Сейчас нам важен самый первый вывод: философия возраста — это философия какого-то процесса, какая-то, вероятно, эволюционная (в широком смысле) философия.

Подтверждение этому мы находим на самых первых страницах книги. Автор заявляет, что будет писать не о паспортном и не о психологическом возрасте. Фундаментальным является для автора вопрос, который в книге назван «трансцендентальным». Это нуждается в некотором обсуждении.

Как известно, кантовский вопрос о трансцендентальном субъекте звучит так: «Что я могу знать?» — ответ на него Кант видит в анализе познавательных способностей субъекта. Постмодерн и в дополнение к нему этнографические/патографические исследования показали, что разные субъекты могут знать разное (в то время как у Канта шла речь о всеобщих способностях!). Это дало повод философам, считающим себя современными, заговорить об отмене учения Канта. То есть в худшем случае о том, что Кант был неправ и философию познания надо начинать строить на новых основаниях, а в лучшем случае — что теория Канта нуждается в исправлении. Основная — и далеко не безосновательная — критика Канта заключалась в том, что он не принял в расчет познавательные способности женщин и людей, мыслящих образами. Автор вносит довольно важное, как представляется, дополнение: и детей.

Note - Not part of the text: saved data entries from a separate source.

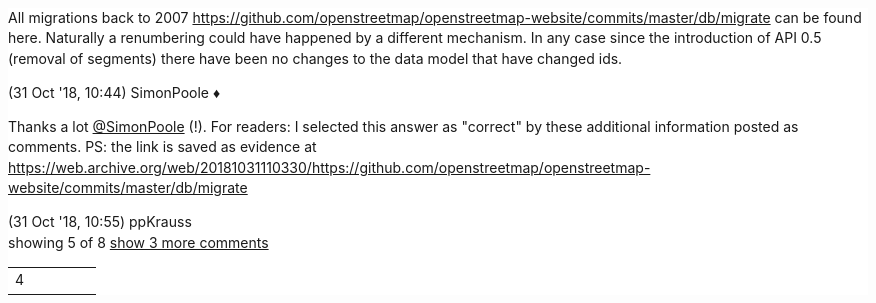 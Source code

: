 <p>All migrations back to 2007 <a href="https://github.com/openstreetmap/openstreetmap-website/commits/master/db/migrate">https://github.com/openstreetmap/openstreetmap-website/commits/master/db/migrate</a> can be found here. Naturally a renumbering could have happened by a different mechanism. In any case since the introduction of API 0.5 (removal of segments) there have been no changes to the data model that have changed ids.</p>
</div>
<div id="comment-66595-info" class="comment-info">
<span class="comment-age">(31 Oct '18, 10:44)</span> <span class="comment-user userinfo">SimonPoole ♦</span>
</div>
</div>
<span id="66597"></span>
<div id="comment-66597" class="comment not_top_scorer">
<div id="post-66597-score" class="comment-score">
&#10;</div>
<div class="comment-text">
<p>Thanks a lot <a href="https://help.openstreetmap.org/users/2053/simonpoole"></a><a href="https://help.openstreetmap.org/users/2053/simonpoole">@SimonPoole</a> (!). For readers: I selected this answer as "correct" by these additional information posted as comments. PS: the link is saved as evidence at <a href="https://web.archive.org/web/20181031110330/https://github.com/openstreetmap/openstreetmap-website/commits/master/db/migrate">https://web.archive.org/web/20181031110330/https://github.com/openstreetmap/openstreetmap-website/commits/master/db/migrate</a></p>
</div>
<div id="comment-66597-info" class="comment-info">
<span class="comment-age">(31 Oct '18, 10:55)</span> <span class="comment-user userinfo">ppKrauss</span>
</div>
</div>
</div>
<div id="comment-tools-66587" class="comment-tools">
<span class="comments-showing"> showing 5 of 8 </span> <a href="#" class="show-all-comments-link">show 3 more comments</a>
</div>
<div class="clear">
&#10;</div>
<div id="comment-66587-form-container" class="comment-form-container">
&#10;</div>
<div class="clear">
&#10;</div>
</div></td>
</tr>
</tbody>
</table>

</div>

<span id="66579"></span>

<div id="answer-container-66579" class="answer">

<table style="width:100%;">
<colgroup>
<col style="width: 50%" />
<col style="width: 50%" />
</colgroup>
<tbody>
<tr>
<td style="width: 30px; vertical-align: top"><div class="vote-buttons">
<span id="post-66579-upvote" class="ajax-command post-vote up" rel="nofollow" title="I like this post (click again to cancel)"> </span>
<div id="post-66579-score" class="post-score" title="current number of votes">
4
</div>
<span id="post-66579-downvote" class="ajax-command post-vote down" rel="nofollow" title="I dont like this post (click again to cancel)"> </span> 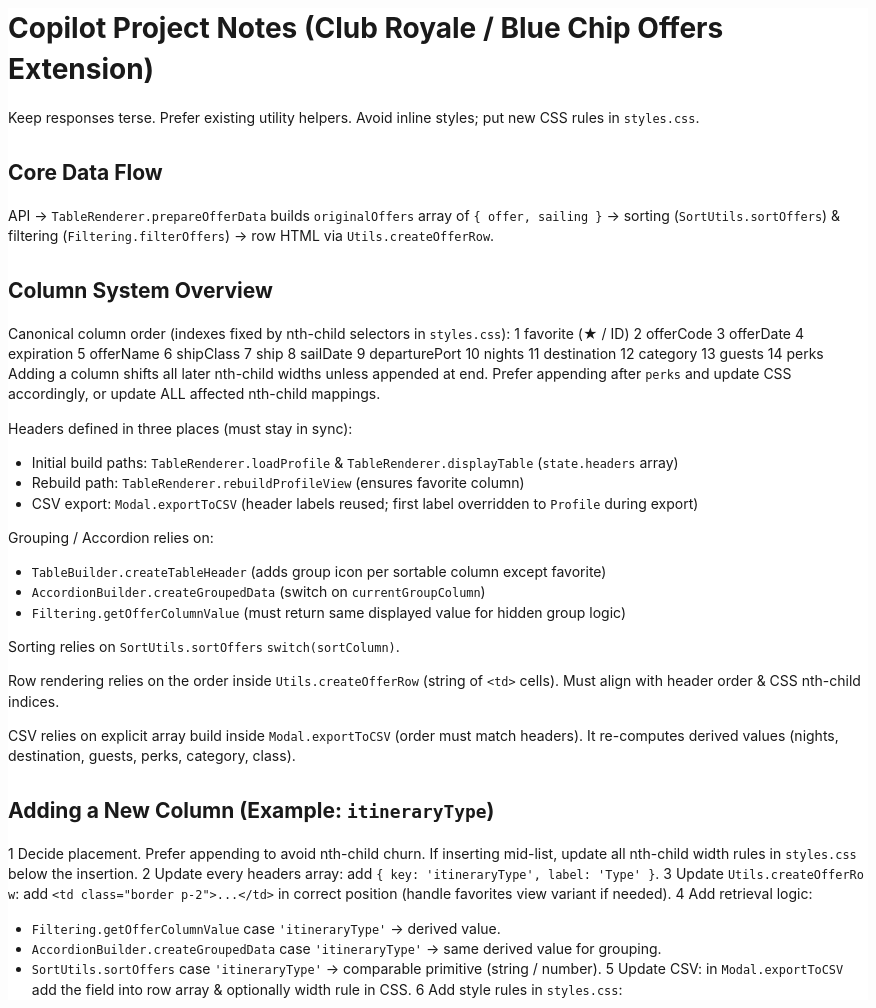 # Copilot Project Notes (Club Royale / Blue Chip Offers Extension)

Keep responses terse. Prefer existing utility helpers. Avoid inline styles; put new CSS rules in `styles.css`.

## Core Data Flow
API -> `TableRenderer.prepareOfferData` builds `originalOffers` array of `{ offer, sailing }` -> sorting (`SortUtils.sortOffers`) & filtering (`Filtering.filterOffers`) -> row HTML via `Utils.createOfferRow`.

## Column System Overview
Canonical column order (indexes fixed by nth-child selectors in `styles.css`):
1 favorite (★ / ID)
2 offerCode
3 offerDate
4 expiration
5 offerName
6 shipClass
7 ship
8 sailDate
9 departurePort
10 nights
11 destination
12 category
13 guests
14 perks
Adding a column shifts all later nth-child widths unless appended at end. Prefer appending after `perks` and update CSS accordingly, or update ALL affected nth-child mappings.

Headers defined in three places (must stay in sync):
- Initial build paths: `TableRenderer.loadProfile` & `TableRenderer.displayTable` (`state.headers` array)
- Rebuild path: `TableRenderer.rebuildProfileView` (ensures favorite column)
- CSV export: `Modal.exportToCSV` (header labels reused; first label overridden to `Profile` during export)

Grouping / Accordion relies on:
- `TableBuilder.createTableHeader` (adds group icon per sortable column except favorite)
- `AccordionBuilder.createGroupedData` (switch on `currentGroupColumn`)
- `Filtering.getOfferColumnValue` (must return same displayed value for hidden group logic)

Sorting relies on `SortUtils.sortOffers` `switch(sortColumn)`.

Row rendering relies on the order inside `Utils.createOfferRow` (string of `<td>` cells). Must align with header order & CSS nth-child indices.

CSV relies on explicit array build inside `Modal.exportToCSV` (order must match headers). It re-computes derived values (nights, destination, guests, perks, category, class).

## Adding a New Column (Example: `itineraryType`)
1 Decide placement. Prefer appending to avoid nth-child churn. If inserting mid-list, update all nth-child width rules in `styles.css` below the insertion.
2 Update every headers array: add `{ key: 'itineraryType', label: 'Type' }`.
3 Update `Utils.createOfferRow`: add `<td class="border p-2">...</td>` in correct position (handle favorites view variant if needed).
4 Add retrieval logic:
   - `Filtering.getOfferColumnValue` case `'itineraryType'` -> derived value.
   - `AccordionBuilder.createGroupedData` case `'itineraryType'` -> same derived value for grouping.
   - `SortUtils.sortOffers` case `'itineraryType'` -> comparable primitive (string / number).
5 Update CSV: in `Modal.exportToCSV` add the field into row array & optionally width rule in CSS.
6 Add style rules in `styles.css`: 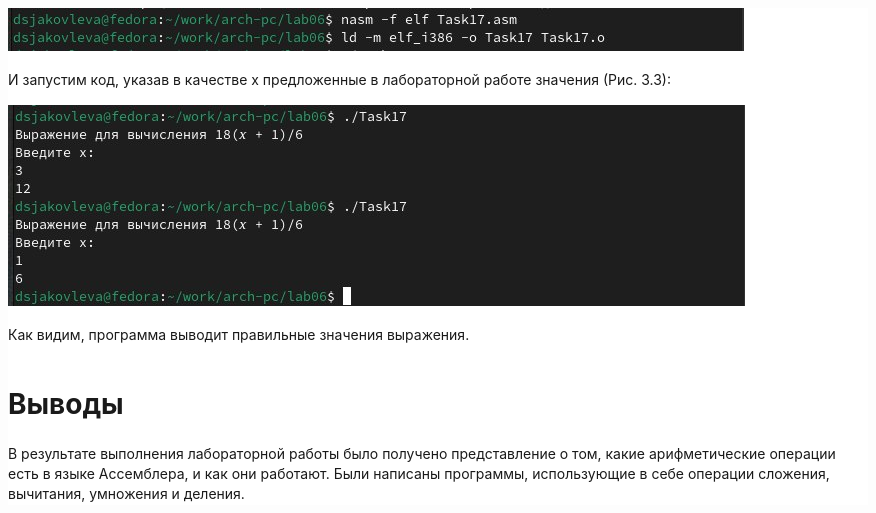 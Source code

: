![Сборка исполняемого файла](image/26.jpg)

И запустим код, указав в качестве x предложенные в лабораторной работе значения (Рис. 3.3):

![Запуск программы и проверка её корректной работы](image/27.jpg)

Как видим, программа выводит правильные значения выражения.

# Выводы

В результате выполнения лабораторной работы было получено представление о том, какие арифметические операции есть в языке Ассемблера, и как они работают. Были написаны программы, использующие в себе операции сложения, вычитания, умножения и деления.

Казалось бы, вопрос детского познания и детских способностей настолько не поддается концептуальному анализу априори, что адресуется только лишь психологам. Однако так это лишь на первый взгляд. Прежде всего, не имеет смысла говорить о возрасте «вообще». Существует как бы два возраста: один — это познавательная установка, разная у детей и взрослых, и второй — это отношение к миру, к «среде», также разное у детей и у взрослых. Легко видеть, что по отношению к миру ребенок является эгоцентристом по существу: он играет, он осваивается в мире, он пробует вести себя так или иначе и смотрит, что получится. Но он не ощущает своего собственного влияния на мир. Он, не задумываясь, разбирает приборы, отрывает ноги паукам, лазает по деревьям. Его нужно специально учить, что он может что-то испортить, сломать, причинить боль кому-то или даже самому себе. Это познание приходит с опытом и социальным обучением. Автор называет эту установку «эгоцентрическая экзистенциальная парадигма». Что касается способа познания, то здесь отличие ребенка и взрослого уловить труднее. Для ребенка любое познание есть вид игры, но и для взрослого большинство видов познания — это деятельность, как показано у Поппера в известном примере с котятами1. Поппер настаивает, что так обстоит дело и в науке: ученому приходит в голову гипотеза, а затем он проверяет ее, пытаясь доказать и, еще лучше, опровергнуть (знаменитая теория фальсификации). Может показаться, что научный опыт — не игра. Но это зависит от определения игры, а его, как показал Витгенштейн, дать невозможно. Если мы посмотрим на ребенка, то и у него увидим похожие на научные «опыты» над миром. Они отличаются от научных лишь спонтанностью, отсутствием четко сформулированной предварительной гипотезы. Но вернемся к ученому, у которого эта гипотеза есть. Разве можно на этом основании сказать, что вот теперь его познание перестало быть игровым? Понятие игры очень широко, и можно, например, определить игру как любую деятельность, которая протекает по заранее установленным, конвенциональным правилам. Тогда научное познание в большей своей части будет подходить под это определение.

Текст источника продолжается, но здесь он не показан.